▶ _PROBLEM TO SOLVE_
Your reply should reproduce the data below without a single alteration, apart from dropping the images.

▶ _DATA FOR REVIEW_
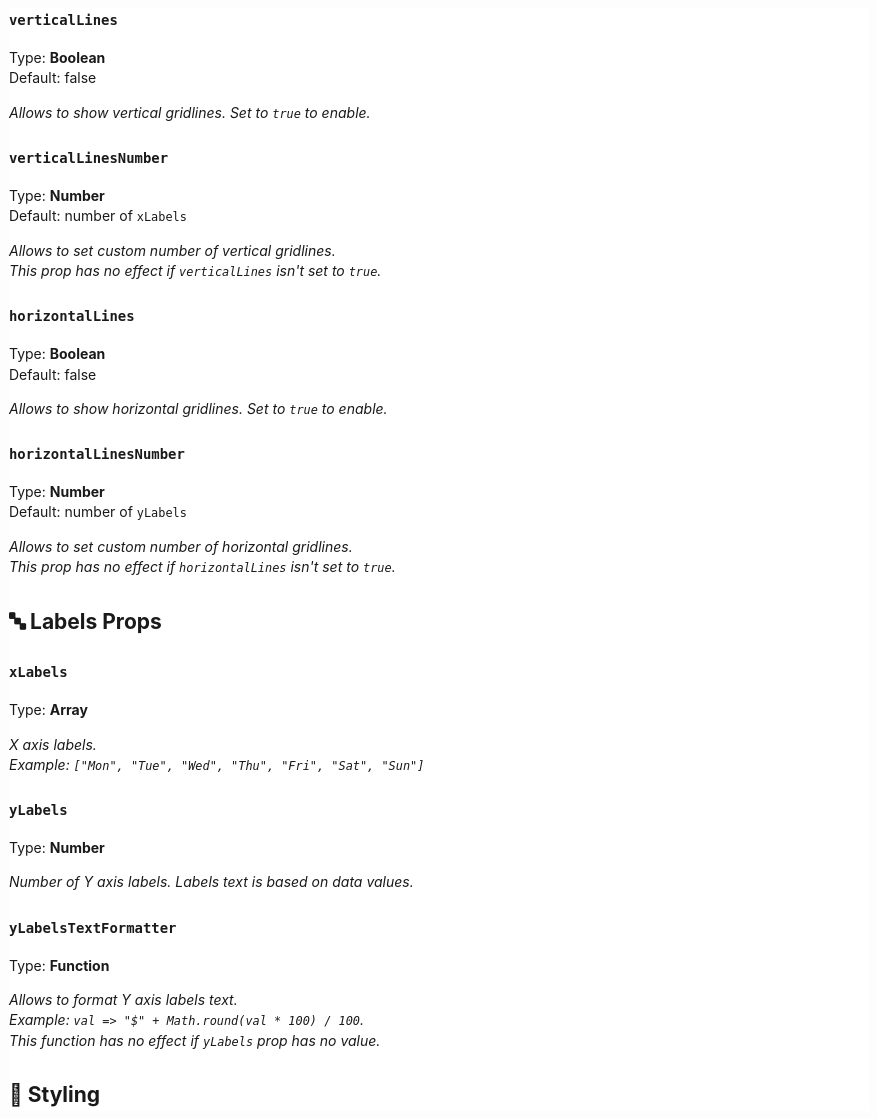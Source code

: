 ### **`verticalLines`**

Type: **Boolean**  
Default: false

_Allows to show vertical gridlines. Set to `true` to enable._

### **`verticalLinesNumber`**

Type: **Number**  
Default: number of `xLabels`

_Allows to set custom number of vertical gridlines.  
This prop has no effect if `verticalLines` isn't set to `true`._

### **`horizontalLines`**

Type: **Boolean**  
Default: false

_Allows to show horizontal gridlines. Set to `true` to enable._

### **`horizontalLinesNumber`**

Type: **Number**  
Default: number of `yLabels`

_Allows to set custom number of horizontal gridlines.  
This prop has no effect if `horizontalLines` isn't set to `true`._

## :abc: Labels Props

### **`xLabels`**

Type: **Array**

_X axis labels.  
Example: `["Mon", "Tue", "Wed", "Thu", "Fri", "Sat", "Sun"]`_

### **`yLabels`**

Type: **Number**

_Number of Y axis labels. Labels text is based on data values._

### **`yLabelsTextFormatter`**

Type: **Function**

_Allows to format Y axis labels text.  
Example: `val => "$" + Math.round(val * 100) / 100`.  
This function has no effect if `yLabels` prop has no value._

## :art: Styling
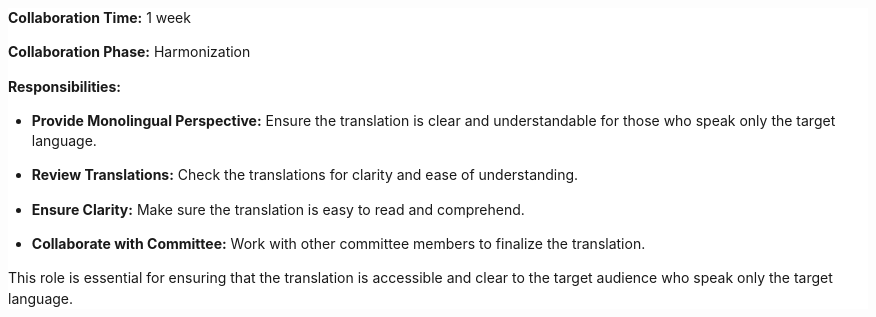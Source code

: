 **Collaboration Time:** 1 week

**Collaboration Phase:** Harmonization

**Responsibilities:**

- **Provide Monolingual Perspective:** Ensure the translation is clear and understandable for those who speak only the target language.
    
- **Review Translations:** Check the translations for clarity and ease of understanding.
    
- **Ensure Clarity:** Make sure the translation is easy to read and comprehend.
    
- **Collaborate with Committee:** Work with other committee members to finalize the translation.
    

This role is essential for ensuring that the translation is accessible and clear to the target audience who speak only the target language.
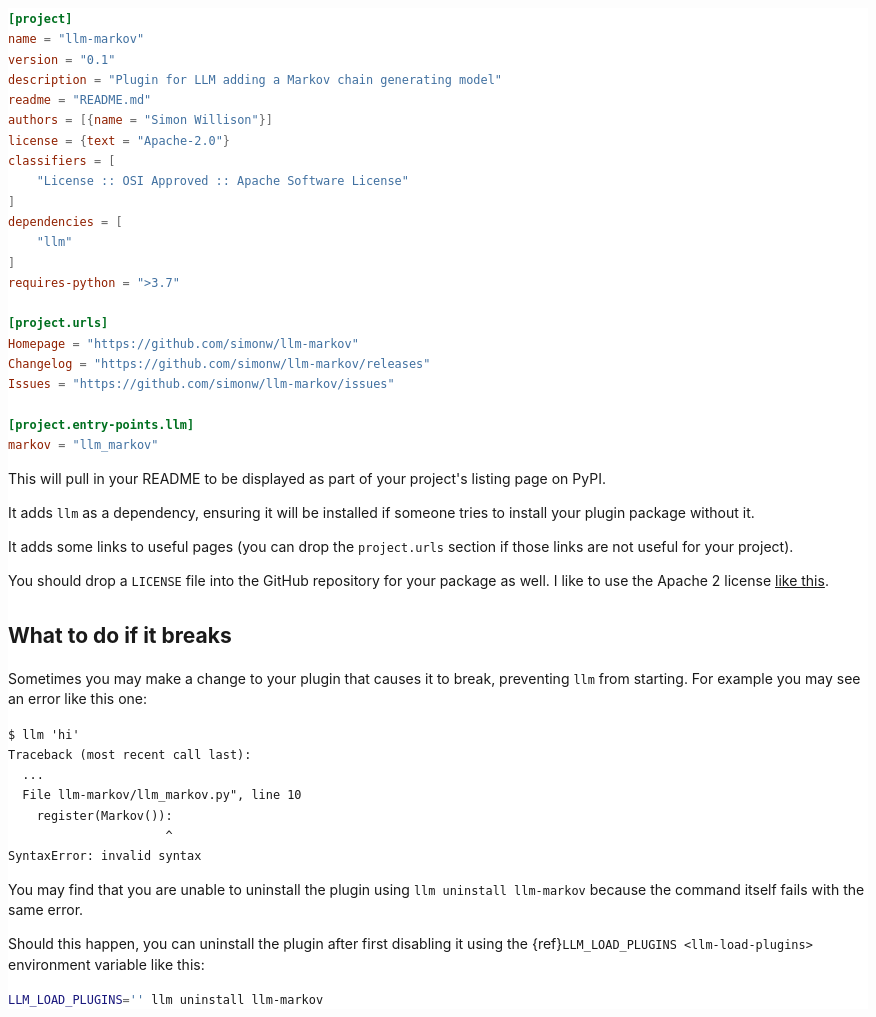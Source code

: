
 ```toml
[project]
name = "llm-markov"
version = "0.1"
description = "Plugin for LLM adding a Markov chain generating model"
readme = "README.md"
authors = [{name = "Simon Willison"}]
license = {text = "Apache-2.0"}
classifiers = [
    "License :: OSI Approved :: Apache Software License"
]
dependencies = [
    "llm"
]
requires-python = ">3.7"

[project.urls]
Homepage = "https://github.com/simonw/llm-markov"
Changelog = "https://github.com/simonw/llm-markov/releases"
Issues = "https://github.com/simonw/llm-markov/issues"

[project.entry-points.llm]
markov = "llm_markov"
```
This will pull in your README to be displayed as part of your project's listing page on PyPI.

It adds `llm` as a dependency, ensuring it will be installed if someone tries to install your plugin package without it.

It adds some links to useful pages (you can drop the `project.urls` section if those links are not useful for your project).

You should drop a `LICENSE` file into the GitHub repository for your package as well. I like to use the Apache 2 license [like this](https://github.com/simonw/llm/blob/main/LICENSE).

## What to do if it breaks

Sometimes you may make a change to your plugin that causes it to break, preventing `llm` from starting. For example you may see an error like this one:

```
$ llm 'hi'
Traceback (most recent call last):
  ...
  File llm-markov/llm_markov.py", line 10
    register(Markov()):
                      ^
SyntaxError: invalid syntax
```
You may find that you are unable to uninstall the plugin using `llm uninstall llm-markov` because the command itself fails with the same error.

Should this happen, you can uninstall the plugin after first disabling it using the {ref}`LLM_LOAD_PLUGINS <llm-load-plugins>` environment variable like this:
```bash
LLM_LOAD_PLUGINS='' llm uninstall llm-markov
```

▶ _OUTPUT_
Source code

: ### **`verticalLines`**

Type: **Boolean**  
Default: false

_Allows to show vertical gridlines. Set to `true` to enable._

### **`verticalLinesNumber`**

Type: **Number**  
Default: number of `xLabels`

_Allows to set custom number of vertical gridlines.  
This prop has no effect if `verticalLines` isn't set to `true`._

### **`horizontalLines`**

Type: **Boolean**  
Default: false

_Allows to show horizontal gridlines. Set to `true` to enable._

### **`horizontalLinesNumber`**

Type: **Number**  
Default: number of `yLabels`

_Allows to set custom number of horizontal gridlines.  
This prop has no effect if `horizontalLines` isn't set to `true`._

## :abc: Labels Props

### **`xLabels`**

Type: **Array**

_X axis labels.  
Example: `["Mon", "Tue", "Wed", "Thu", "Fri", "Sat", "Sun"]`_

### **`yLabels`**

Type: **Number**

_Number of Y axis labels. Labels text is based on data values._

### **`yLabelsTextFormatter`**

Type: **Function**

_Allows to format Y axis labels text.  
Example: `val => "$" + Math.round(val * 100) / 100`.  
This function has no effect if `yLabels` prop has no value._

## :art: Styling
Source code

: **Collaboration Time:** 1 week

**Collaboration Phase:** Harmonization

**Responsibilities:**

- **Provide Monolingual Perspective:** Ensure the translation is clear and understandable for those who speak only the target language.
    
- **Review Translations:** Check the translations for clarity and ease of understanding.
    
- **Ensure Clarity:** Make sure the translation is easy to read and comprehend.
    
- **Collaborate with Committee:** Work with other committee members to finalize the translation.
    

This role is essential for ensuring that the translation is accessible and clear to the target audience who speak only the target language.
Source code

:
 ```toml
[project]
name = "llm-markov"
version = "0.1"
description = "Plugin for LLM adding a Markov chain generating model"
readme = "README.md"
authors = [{name = "Simon Willison"}]
license = {text = "Apache-2.0"}
classifiers = [
    "License :: OSI Approved :: Apache Software License"
]
dependencies = [
    "llm"
]
requires-python = ">3.7"

[project.urls]
Homepage = "https://github.com/simonw/llm-markov"
Changelog = "https://github.com/simonw/llm-markov/releases"
Issues = "https://github.com/simonw/llm-markov/issues"

[project.entry-points.llm]
markov = "llm_markov"
```
This will pull in your README to be displayed as part of your project's listing page on PyPI.

It adds `llm` as a dependency, ensuring it will be installed if someone tries to install your plugin package without it.

It adds some links to useful pages (you can drop the `project.urls` section if those links are not useful for your project).

You should drop a `LICENSE` file into the GitHub repository for your package as well. I like to use the Apache 2 license [like this](https://github.com/simonw/llm/blob/main/LICENSE).

## What to do if it breaks

Sometimes you may make a change to your plugin that causes it to break, preventing `llm` from starting. For example you may see an error like this one:

```
$ llm 'hi'
Traceback (most recent call last):
  ...
  File llm-markov/llm_markov.py", line 10
    register(Markov()):
                      ^
SyntaxError: invalid syntax
```
You may find that you are unable to uninstall the plugin using `llm uninstall llm-markov` because the command itself fails with the same error.

Should this happen, you can uninstall the plugin after first disabling it using the {ref}`LLM_LOAD_PLUGINS <llm-load-plugins>` environment variable like this:
```bash
LLM_LOAD_PLUGINS='' llm uninstall llm-markov
```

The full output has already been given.